The relationship between Iris and Mercer was maturing. Iris was finding her way back to the real world. She had come to the acceptance of John's death and over come her guilt of their last years together. Her talents, brains, and experience never failed to enthuse Mercer. Never did he think he would find another love. However, Iris had changed that.

Meanwhile several streets over, the Eldridge twins continued collecting gnomes. Their 'normal' eccentricities hid their continuing clandestine manufacture of prime moonshine. Now in their late 70's, who would think they had continued their illicit enterprise. 

Having never married and out lived all their known relatives, there was no one to check on them. And, much to their relief, no one to bother them either. There was speculation among the townspeople of what would happen to their wealth. Any offer of assistance was seen by the ladies as no more than a thinly veiled bid for their good graces. 

Nora told Cora one day, as they were pouring fresh grain into the hopper on the still, that she had an idea. They should make a parlor game playing with those sap suckers in their pursuit to become an heir. After all, despite the twin's efforts, it did not seem any of the fools were abandoning their pursuit. These old codgers were pretty smart. They were rarely seen in town. . After all, how long would they be able to run their very lucrative enterprise without suspicion. Better yet, who knew they had continued their trade. Few realized that they took their earlier close call with incarceration as a mere slap on the wrist. Better than that, they took there little run in with the law as blind permission to carry on.
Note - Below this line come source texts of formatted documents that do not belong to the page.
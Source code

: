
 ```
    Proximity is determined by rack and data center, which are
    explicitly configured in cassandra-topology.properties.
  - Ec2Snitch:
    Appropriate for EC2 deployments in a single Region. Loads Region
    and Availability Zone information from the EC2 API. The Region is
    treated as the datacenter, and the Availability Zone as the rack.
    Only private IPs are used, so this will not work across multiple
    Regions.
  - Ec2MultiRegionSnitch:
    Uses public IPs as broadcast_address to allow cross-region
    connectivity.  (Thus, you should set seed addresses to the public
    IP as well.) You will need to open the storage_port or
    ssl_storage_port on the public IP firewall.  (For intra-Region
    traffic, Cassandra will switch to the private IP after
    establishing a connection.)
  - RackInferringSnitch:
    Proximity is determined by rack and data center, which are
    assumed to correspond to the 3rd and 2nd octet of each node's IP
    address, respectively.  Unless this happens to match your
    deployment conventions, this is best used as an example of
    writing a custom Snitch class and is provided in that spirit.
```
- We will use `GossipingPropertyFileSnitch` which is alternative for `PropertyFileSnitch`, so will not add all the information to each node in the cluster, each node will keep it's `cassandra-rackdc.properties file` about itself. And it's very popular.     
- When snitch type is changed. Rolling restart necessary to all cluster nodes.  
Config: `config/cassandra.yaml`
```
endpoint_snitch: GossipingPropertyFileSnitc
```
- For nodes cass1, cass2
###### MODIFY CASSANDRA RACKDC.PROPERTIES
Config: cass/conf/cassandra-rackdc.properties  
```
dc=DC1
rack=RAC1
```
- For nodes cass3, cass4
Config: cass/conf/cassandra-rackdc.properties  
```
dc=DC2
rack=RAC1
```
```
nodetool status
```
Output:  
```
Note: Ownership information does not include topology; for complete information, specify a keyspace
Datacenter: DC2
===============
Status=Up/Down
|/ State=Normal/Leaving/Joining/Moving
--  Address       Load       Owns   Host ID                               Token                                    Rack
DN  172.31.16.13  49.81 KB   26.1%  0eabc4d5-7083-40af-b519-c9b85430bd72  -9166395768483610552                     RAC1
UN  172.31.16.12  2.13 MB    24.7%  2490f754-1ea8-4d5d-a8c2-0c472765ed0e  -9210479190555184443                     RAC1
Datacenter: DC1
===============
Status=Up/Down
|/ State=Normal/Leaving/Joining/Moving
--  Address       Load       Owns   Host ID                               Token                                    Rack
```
Bunny and Mike's relationship was growing more serious. Anna Belle had long given up her dream that she could transform her only daughter into a well bred southern lady. Poor Bunny would live her life under the coat of cheap makeup and hideous red lipstick she wore everyday.  In Anna Belle's opinion, Bunny's taste in clothes ran somewhere between a low class hooker and white trash. There was no help for her teased hair. For those confused with the idea of a gene pool,  Bunny's genetic makeup made her the poster child. Anna Belle's only other thought was severe interbreeding, but being her mother, she knew that was not the case. 

The irony of Bunny's personal worth and her ownership of Ivy Lane was not lost on her mother. Besides, Anna Belle had achieved the best situation she could ever have dreamed of. Not only was she now running a lucrative business, but she had almost any man in town, of any worth, hopelessly devoted to her.

The Gentlemen's Club continued to thrive. Rather than expand, Anna Belle had decided to maintain the status quo. She had to cap the number of members in order to serve the current patrons in the style to which they had become accustom. 

The only fly in her ointment was Miranda's disappearance. At first, Anna Belle fretted over the welfare of the young lady. However as time passed, she only hoped that Miranda's fate would not lead a trail back to her. Accessory to murder was not a moniker she aspired to have. After further conversation with the Police Chief in Montgomery, Sheriff Quitman had learned that Miranda had a vile hatred of men. 

Her dismissal from the police department was due to continual reports of her abuse of male officers. She would have suffered much more severe repercussions than just a dismal, had it not been for the ego of the blue wall she worked with. After all, how many officers were willing to not only admit, but testify, that their manhood was abused, demeaned, and humiliated by this fiery red head. Some swore her ability to seduce men was second only to Medea.  

Then there was Colleen. The mysterious lady who just showed up in Gallagher. The tall woman, who dressed as if she stepped out of Vogue. Her deep smoker's voice was a siren to most men. Something about her puzzled Aunt Cordelia. Thinking herself as one who never forget someone, she couldn't place Colleen. Cordellia found her pleasant and good company at her afternoon table at the Tea Room, now a daily constitution.